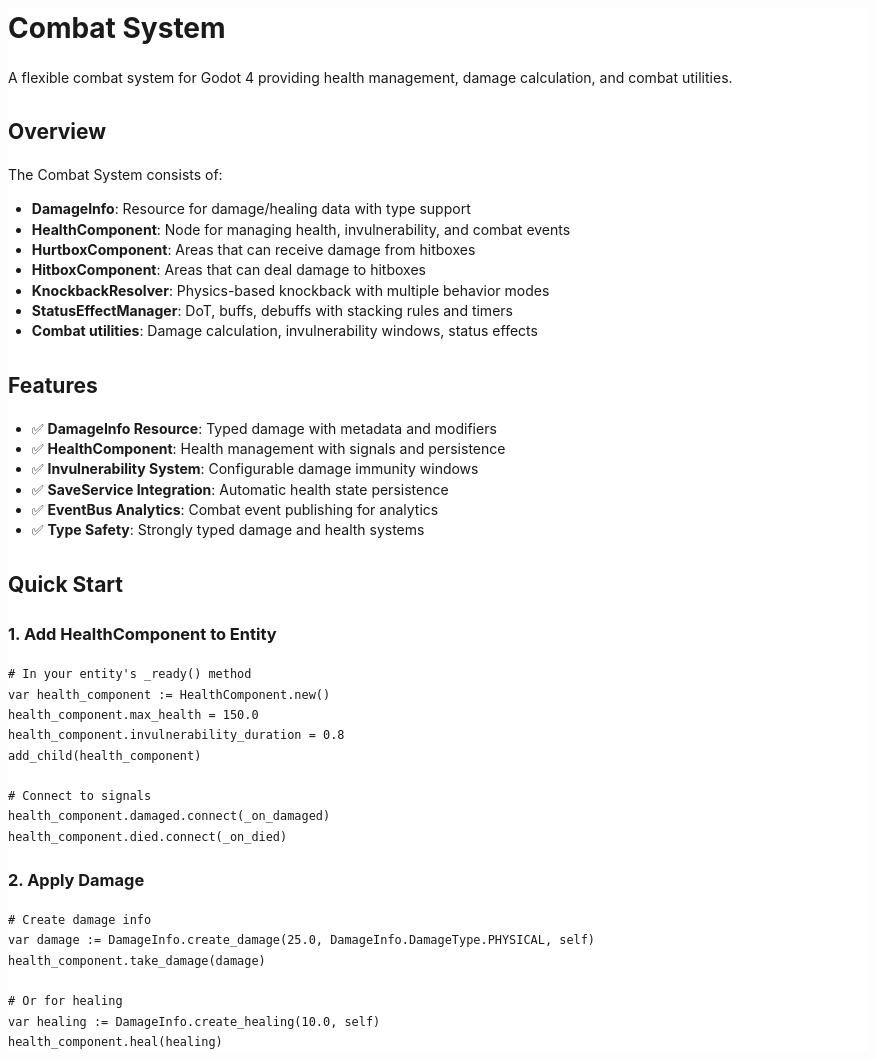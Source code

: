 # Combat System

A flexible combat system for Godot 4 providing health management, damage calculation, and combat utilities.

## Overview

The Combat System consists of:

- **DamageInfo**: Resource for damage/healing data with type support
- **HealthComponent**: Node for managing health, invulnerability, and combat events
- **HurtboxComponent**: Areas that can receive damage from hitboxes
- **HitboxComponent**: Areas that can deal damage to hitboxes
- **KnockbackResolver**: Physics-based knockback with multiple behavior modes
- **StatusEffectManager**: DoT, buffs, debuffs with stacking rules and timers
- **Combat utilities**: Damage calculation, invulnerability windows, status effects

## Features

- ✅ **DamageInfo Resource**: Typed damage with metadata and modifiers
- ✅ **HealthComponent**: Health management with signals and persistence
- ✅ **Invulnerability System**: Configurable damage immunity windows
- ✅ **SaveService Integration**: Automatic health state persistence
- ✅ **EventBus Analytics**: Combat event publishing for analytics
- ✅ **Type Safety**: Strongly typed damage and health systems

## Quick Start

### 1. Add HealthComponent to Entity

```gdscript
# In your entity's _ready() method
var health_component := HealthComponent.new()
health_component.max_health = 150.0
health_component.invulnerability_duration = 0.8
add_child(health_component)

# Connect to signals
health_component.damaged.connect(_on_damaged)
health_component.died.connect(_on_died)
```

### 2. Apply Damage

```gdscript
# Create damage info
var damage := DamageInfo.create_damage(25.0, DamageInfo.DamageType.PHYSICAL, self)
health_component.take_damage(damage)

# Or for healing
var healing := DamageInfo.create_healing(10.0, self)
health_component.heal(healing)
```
• • •
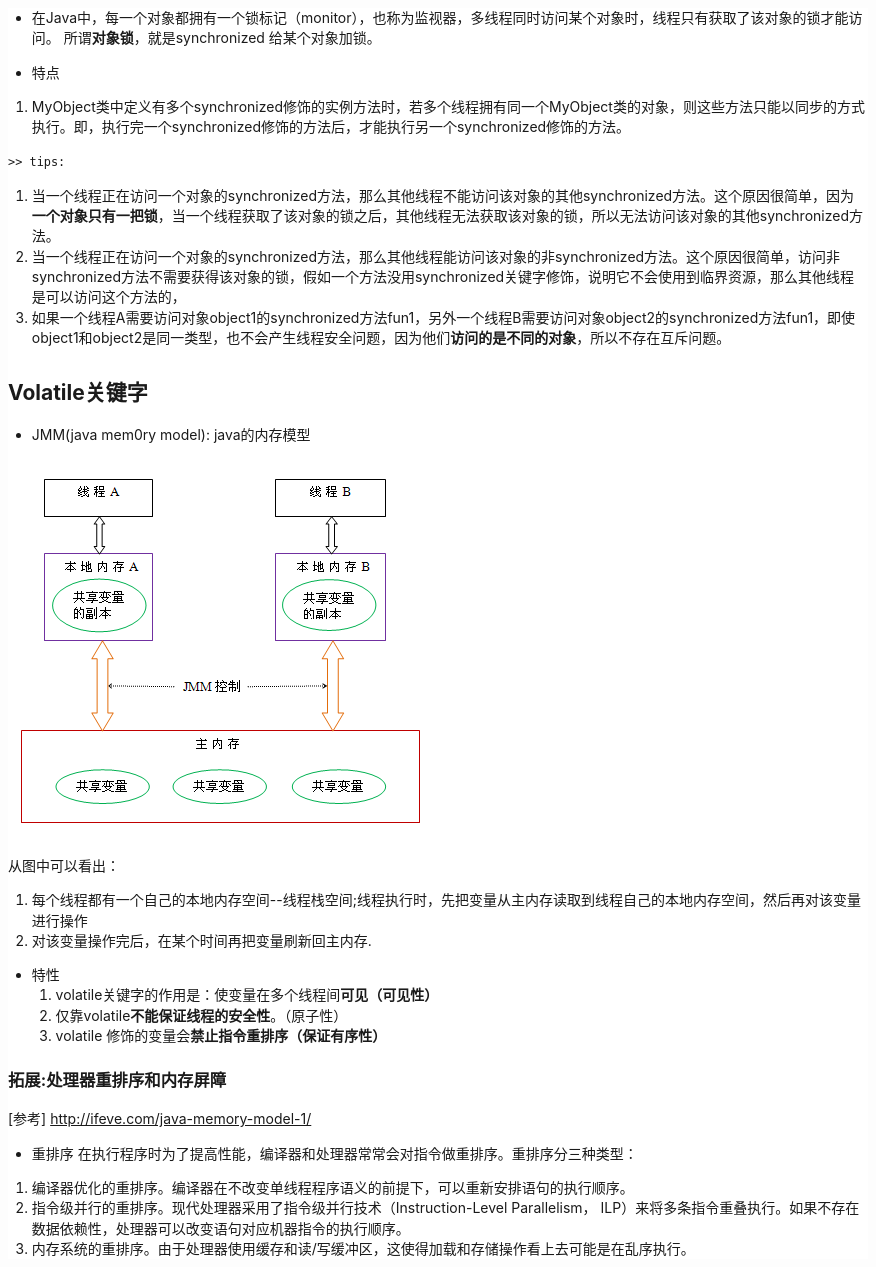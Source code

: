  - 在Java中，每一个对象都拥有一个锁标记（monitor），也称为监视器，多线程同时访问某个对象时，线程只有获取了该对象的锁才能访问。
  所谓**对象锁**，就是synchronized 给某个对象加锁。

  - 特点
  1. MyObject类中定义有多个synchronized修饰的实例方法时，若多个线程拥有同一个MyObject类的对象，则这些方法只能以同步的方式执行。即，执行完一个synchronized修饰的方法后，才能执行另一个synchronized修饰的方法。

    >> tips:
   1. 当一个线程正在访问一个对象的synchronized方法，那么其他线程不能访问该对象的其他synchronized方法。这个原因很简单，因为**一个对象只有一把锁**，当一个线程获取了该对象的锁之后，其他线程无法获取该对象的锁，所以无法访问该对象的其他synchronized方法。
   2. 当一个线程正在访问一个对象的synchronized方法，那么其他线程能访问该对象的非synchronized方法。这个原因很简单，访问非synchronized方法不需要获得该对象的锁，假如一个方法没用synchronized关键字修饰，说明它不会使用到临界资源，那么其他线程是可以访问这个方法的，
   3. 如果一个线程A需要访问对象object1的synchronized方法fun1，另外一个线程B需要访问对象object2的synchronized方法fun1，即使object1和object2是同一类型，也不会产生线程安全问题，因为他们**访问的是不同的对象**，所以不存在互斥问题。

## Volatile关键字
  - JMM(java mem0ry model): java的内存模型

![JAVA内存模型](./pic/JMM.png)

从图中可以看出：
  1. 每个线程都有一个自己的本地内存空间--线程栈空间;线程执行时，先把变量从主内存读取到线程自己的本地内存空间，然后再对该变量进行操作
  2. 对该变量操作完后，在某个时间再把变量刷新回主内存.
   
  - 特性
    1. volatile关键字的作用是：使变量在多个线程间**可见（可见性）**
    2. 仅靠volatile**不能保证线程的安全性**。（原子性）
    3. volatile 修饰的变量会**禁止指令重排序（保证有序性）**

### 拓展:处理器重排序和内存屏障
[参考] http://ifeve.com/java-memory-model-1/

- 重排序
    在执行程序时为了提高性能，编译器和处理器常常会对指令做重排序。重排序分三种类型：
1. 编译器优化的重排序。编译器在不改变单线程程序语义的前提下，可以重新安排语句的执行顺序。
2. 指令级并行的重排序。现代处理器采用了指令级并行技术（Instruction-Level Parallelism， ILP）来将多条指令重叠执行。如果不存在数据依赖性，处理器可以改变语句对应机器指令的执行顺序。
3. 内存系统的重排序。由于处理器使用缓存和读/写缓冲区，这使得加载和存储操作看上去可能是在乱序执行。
• • •
**Exercise directions:** From the listing above, repeat exactly the lines starting at the line that includes "在执行程序时为了提高性能，编" and ending at the line that includes "3. 内存系统的重排序。由于", with nothing outside that span.

**Task result:**
    在执行程序时为了提高性能，编译器和处理器常常会对指令做重排序。重排序分三种类型：
1. 编译器优化的重排序。编译器在不改变单线程程序语义的前提下，可以重新安排语句的执行顺序。
2. 指令级并行的重排序。现代处理器采用了指令级并行技术（Instruction-Level Parallelism， ILP）来将多条指令重叠执行。如果不存在数据依赖性，处理器可以改变语句对应机器指令的执行顺序。
3. 内存系统的重排序。由于处理器使用缓存和读/写缓冲区，这使得加载和存储操作看上去可能是在乱序执行。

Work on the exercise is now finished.